Lors de la deuxième étape du procès, un juge décidera si la méthamphétamine provoque une nuisance publique et les programmes visant à répondre aux allégations de préjudices causés aux enfants devraient être financés.
Le procureur général Raul Torres a intenté une action en justice en 2023, accusant Meta de créer un marché et un « foyer » pour les prédateurs qui exploitent sexuellement des enfants et de ne pas avoir divulgué ce qu’elle savait de ces effets néfastes. Les enquêteurs de l’État ont créé des comptes de réseaux sociaux se faisant passer pour des enfants pour documenter les sollicitations sexuelles en ligne et les réponses de Meta.
Les avocats de Mehta ont déclaré que la société avait été honnête avec les utilisateurs de la plateforme au sujet de ses efforts stricts mais imparfaits pour faire respecter l’interdiction des contenus pédopornographiques. Ils accusent également les procureurs de sélectionner les preuves et de mener une enquête bâclée.
Les dirigeants de Meta ont souligné lors du procès que l’entreprise continuait d’améliorer la sécurité et de lutter contre l’utilisation compulsive des médias sociaux sans violer la liberté d’expression ni censurer les utilisateurs.
Mais les procureurs ont déclaré lundi que les assurances publiques concernant les divulgations de sécurité par les dirigeants de Meta, notamment Mark Zuckerberg et le chef d’Instagram Adam Mosseri, étaient souvent incompatibles avec les enquêtes et communications internes de l’entreprise.
« Cela faisait partie de l’enquête interne de Meta, une étude qui n’a pas non plus été publiée par Meta. Un adolescent sur trois a connu une consommation problématique », a déclaré Singer. « Ils savaient que les enfants souffraient d’une consommation problématique ou d’une dépendance. »
Un jury composé d’habitants du comté de Santa Fe, qui comprend la capitale politiquement progressiste de l’État, décidera si Meth a violé la loi sur les pratiques déloyales de l’État sur deux points, notamment les pratiques commerciales « déraisonnables ».

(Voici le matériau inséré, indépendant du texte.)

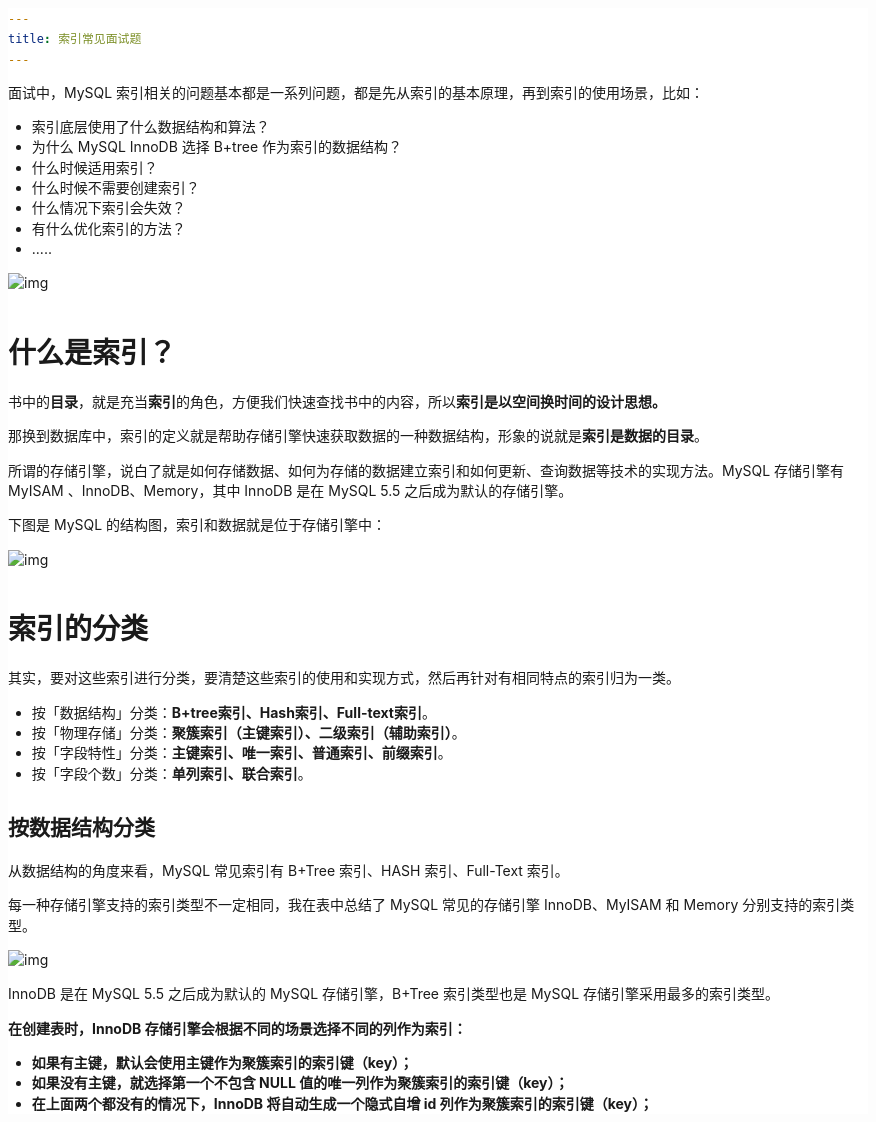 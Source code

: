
 ```yaml
---
title: 索引常见面试题
---
```


面试中，MySQL 索引相关的问题基本都是一系列问题，都是先从索引的基本原理，再到索引的使用场景，比如：

- 索引底层使用了什么数据结构和算法？
- 为什么 MySQL InnoDB 选择 B+tree 作为索引的数据结构？
- 什么时候适用索引？
- 什么时候不需要创建索引？
- 什么情况下索引会失效？
- 有什么优化索引的方法？
- .....

![img](https://raw.githubusercontent.com/huamus/picture-bed/main/img202307020154837.png)

# 什么是索引？

书中的**目录**，就是充当**索引**的角色，方便我们快速查找书中的内容，所以**索引是以空间换时间的设计思想。**

那换到数据库中，索引的定义就是帮助存储引擎快速获取数据的一种数据结构，形象的说就是**索引是数据的目录**。

所谓的存储引擎，说白了就是如何存储数据、如何为存储的数据建立索引和如何更新、查询数据等技术的实现方法。MySQL 存储引擎有 MyISAM 、InnoDB、Memory，其中 InnoDB 是在 MySQL 5.5 之后成为默认的存储引擎。

下图是 MySQL 的结构图，索引和数据就是位于存储引擎中：

![img](https://raw.githubusercontent.com/huamus/picture-bed/main/img202307020154684.png)

# 索引的分类

其实，要对这些索引进行分类，要清楚这些索引的使用和实现方式，然后再针对有相同特点的索引归为一类。

- 按「数据结构」分类：**B+tree索引、Hash索引、Full-text索引**。
- 按「物理存储」分类：**聚簇索引（主键索引）、二级索引（辅助索引）**。
- 按「字段特性」分类：**主键索引、唯一索引、普通索引、前缀索引**。
- 按「字段个数」分类：**单列索引、联合索引**。

## 按数据结构分类

从数据结构的角度来看，MySQL 常见索引有 B+Tree 索引、HASH 索引、Full-Text 索引。

每一种存储引擎支持的索引类型不一定相同，我在表中总结了 MySQL 常见的存储引擎 InnoDB、MyISAM 和 Memory 分别支持的索引类型。

![img](https://cdn.nlark.com/yuque/0/2023/png/25684216/1684565426254-2d9ce6cd-70e1-46a0-b82f-fbb178b15b1b.png)

InnoDB 是在 MySQL 5.5 之后成为默认的 MySQL 存储引擎，B+Tree 索引类型也是 MySQL 存储引擎采用最多的索引类型。

**在创建表时，InnoDB 存储引擎会根据不同的场景选择不同的列作为索引：**

- **如果有主键，默认会使用主键作为聚簇索引的索引键（key）；**
- **如果没有主键，就选择第一个不包含 NULL 值的唯一列作为聚簇索引的索引键（key）；**
- **在上面两个都没有的情况下，InnoDB 将自动生成一个隐式自增 id 列作为聚簇索引的索引键（key）；**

Si une infraction délibérée est constatée, des amendes pouvant aller jusqu’à 5 000 $ par infraction peuvent être imposées. Les procureurs ont déclaré que le montant pourrait atteindre des milliards de dollars, mais Mehta a déclaré qu’il chercherait un calcul différent.
Les entreprises technologiques sont protégées de toute responsabilité pour le contenu publié sur leurs plateformes de médias sociaux en vertu de l’article 230 du Communications Decency Act, un article vieux de 30 ans, et du bouclier du premier amendement.
Les procureurs affirment que le Nouveau-Mexique n’essaie pas de tenir Meta pour responsable du contenu de sa plate-forme, mais qu’il est plutôt responsable de transmettre le contenu de Meta à l’aide d’algorithmes complexes qui génèrent du contenu pouvant créer une dépendance et nuire aux enfants.
Un jury californien se réunit déjà pour décider si Meta et YouTube doivent être tenus responsables du préjudice causé aux enfants lors de l’utilisation de leurs plateformes. Ce procès principal pourrait influencer le développement de milliers de poursuites similaires contre des sociétés de médias sociaux.